THE RECORDS section start
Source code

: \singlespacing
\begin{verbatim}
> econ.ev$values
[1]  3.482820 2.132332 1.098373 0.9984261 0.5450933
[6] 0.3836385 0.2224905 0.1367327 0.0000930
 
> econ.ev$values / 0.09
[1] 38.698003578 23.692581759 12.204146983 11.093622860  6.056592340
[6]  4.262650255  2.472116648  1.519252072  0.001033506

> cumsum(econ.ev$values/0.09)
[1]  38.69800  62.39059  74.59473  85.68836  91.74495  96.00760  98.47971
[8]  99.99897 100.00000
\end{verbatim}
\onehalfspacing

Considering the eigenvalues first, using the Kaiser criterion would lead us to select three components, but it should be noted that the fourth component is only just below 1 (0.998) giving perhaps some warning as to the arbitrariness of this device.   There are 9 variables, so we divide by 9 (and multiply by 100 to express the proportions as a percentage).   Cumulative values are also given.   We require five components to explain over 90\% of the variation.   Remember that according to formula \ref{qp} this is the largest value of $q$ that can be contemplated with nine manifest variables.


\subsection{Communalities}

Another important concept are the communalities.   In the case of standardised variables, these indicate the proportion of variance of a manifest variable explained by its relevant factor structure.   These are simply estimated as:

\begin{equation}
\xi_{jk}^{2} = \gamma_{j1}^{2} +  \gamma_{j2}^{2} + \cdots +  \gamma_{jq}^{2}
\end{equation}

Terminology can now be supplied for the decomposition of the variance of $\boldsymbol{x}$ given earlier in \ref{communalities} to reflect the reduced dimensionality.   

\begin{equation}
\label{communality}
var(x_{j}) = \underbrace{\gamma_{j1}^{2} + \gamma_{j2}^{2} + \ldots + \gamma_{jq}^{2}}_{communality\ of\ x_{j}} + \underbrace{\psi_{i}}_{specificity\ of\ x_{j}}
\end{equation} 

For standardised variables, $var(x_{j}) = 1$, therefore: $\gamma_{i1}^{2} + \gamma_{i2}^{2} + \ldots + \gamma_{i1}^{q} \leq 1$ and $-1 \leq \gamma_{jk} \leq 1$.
THE RECORDS section end
Whenever a line holds "communality", it counts; state the total for the records and add nothing.

EXERCISE RESULT:
2